Exercise: Write out every record below exactly as given. Leave the pictures out.

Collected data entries
══════════════════════════════

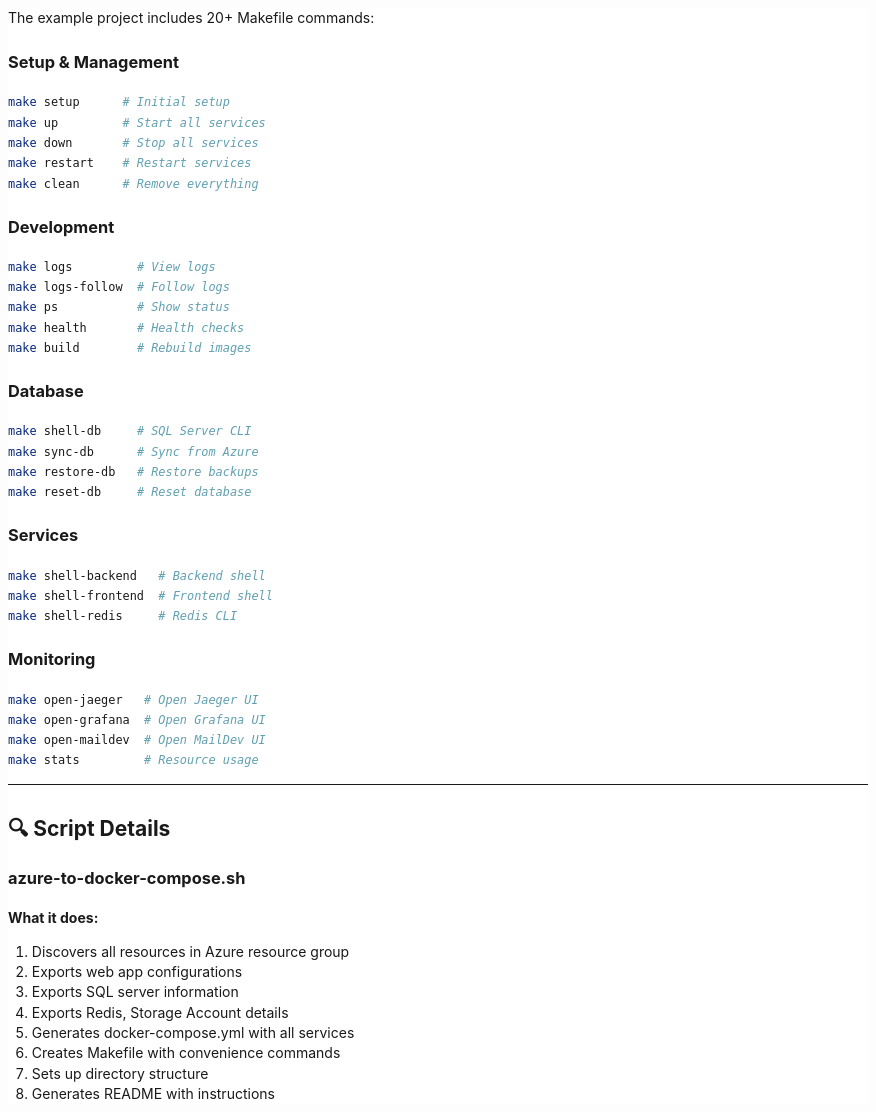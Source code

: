 The example project includes 20+ Makefile commands:

### Setup & Management
```bash
make setup      # Initial setup
make up         # Start all services
make down       # Stop all services
make restart    # Restart services
make clean      # Remove everything
```

### Development
```bash
make logs         # View logs
make logs-follow  # Follow logs
make ps           # Show status
make health       # Health checks
make build        # Rebuild images
```

### Database
```bash
make shell-db     # SQL Server CLI
make sync-db      # Sync from Azure
make restore-db   # Restore backups
make reset-db     # Reset database
```

### Services
```bash
make shell-backend   # Backend shell
make shell-frontend  # Frontend shell
make shell-redis     # Redis CLI
```

### Monitoring
```bash
make open-jaeger   # Open Jaeger UI
make open-grafana  # Open Grafana UI
make open-maildev  # Open MailDev UI
make stats         # Resource usage
```

---

## 🔍 Script Details

### azure-to-docker-compose.sh

**What it does:**
1. Discovers all resources in Azure resource group
2. Exports web app configurations
3. Exports SQL server information
4. Exports Redis, Storage Account details
5. Generates docker-compose.yml with all services
6. Creates Makefile with convenience commands
7. Sets up directory structure
8. Generates README with instructions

══════════════════════════════

Answer to this task:
Source code

: The example project includes 20+ Makefile commands:

### Setup & Management
```bash
make setup      # Initial setup
make up         # Start all services
make down       # Stop all services
make restart    # Restart services
make clean      # Remove everything
```

### Development
```bash
make logs         # View logs
make logs-follow  # Follow logs
make ps           # Show status
make health       # Health checks
make build        # Rebuild images
```

### Database
```bash
make shell-db     # SQL Server CLI
make sync-db      # Sync from Azure
make restore-db   # Restore backups
make reset-db     # Reset database
```

### Services
```bash
make shell-backend   # Backend shell
make shell-frontend  # Frontend shell
make shell-redis     # Redis CLI
```

### Monitoring
```bash
make open-jaeger   # Open Jaeger UI
make open-grafana  # Open Grafana UI
make open-maildev  # Open MailDev UI
make stats         # Resource usage
```

---

## 🔍 Script Details

### azure-to-docker-compose.sh

**What it does:**
1. Discovers all resources in Azure resource group
2. Exports web app configurations
3. Exports SQL server information
4. Exports Redis, Storage Account details
5. Generates docker-compose.yml with all services
6. Creates Makefile with convenience commands
7. Sets up directory structure
8. Generates README with instructions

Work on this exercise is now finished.